(Saved data entries)
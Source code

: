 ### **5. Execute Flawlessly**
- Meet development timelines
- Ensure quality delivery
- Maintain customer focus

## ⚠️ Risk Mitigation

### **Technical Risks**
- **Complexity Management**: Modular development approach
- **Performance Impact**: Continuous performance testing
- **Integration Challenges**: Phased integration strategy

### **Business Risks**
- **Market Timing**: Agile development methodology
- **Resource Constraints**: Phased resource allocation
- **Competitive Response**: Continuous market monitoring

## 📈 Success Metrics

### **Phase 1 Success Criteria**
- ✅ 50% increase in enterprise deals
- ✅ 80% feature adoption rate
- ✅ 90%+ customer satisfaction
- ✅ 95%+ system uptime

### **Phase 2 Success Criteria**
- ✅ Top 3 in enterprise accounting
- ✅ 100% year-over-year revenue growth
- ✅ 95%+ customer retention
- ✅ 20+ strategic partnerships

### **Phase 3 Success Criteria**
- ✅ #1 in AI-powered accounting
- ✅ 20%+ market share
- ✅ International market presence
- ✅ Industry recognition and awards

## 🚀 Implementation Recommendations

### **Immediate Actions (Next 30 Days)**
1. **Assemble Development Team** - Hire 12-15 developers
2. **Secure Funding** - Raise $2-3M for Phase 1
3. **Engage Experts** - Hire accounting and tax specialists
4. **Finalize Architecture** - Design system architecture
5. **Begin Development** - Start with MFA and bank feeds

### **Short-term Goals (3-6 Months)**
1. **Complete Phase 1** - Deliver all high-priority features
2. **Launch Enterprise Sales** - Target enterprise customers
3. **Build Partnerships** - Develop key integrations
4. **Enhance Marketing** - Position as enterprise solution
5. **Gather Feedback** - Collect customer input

■ **Task prompt**:
Only the lines from the one with "1. **Assemble Development" through the final line above belong in the answer, each reproduced word for word.

■ **Answer space**:
1. **Assemble Development Team** - Hire 12-15 developers
2. **Secure Funding** - Raise $2-3M for Phase 1
3. **Engage Experts** - Hire accounting and tax specialists
4. **Finalize Architecture** - Design system architecture
5. **Begin Development** - Start with MFA and bank feeds

### **Short-term Goals (3-6 Months)**
1. **Complete Phase 1** - Deliver all high-priority features
2. **Launch Enterprise Sales** - Target enterprise customers
3. **Build Partnerships** - Develop key integrations
4. **Enhance Marketing** - Position as enterprise solution
5. **Gather Feedback** - Collect customer input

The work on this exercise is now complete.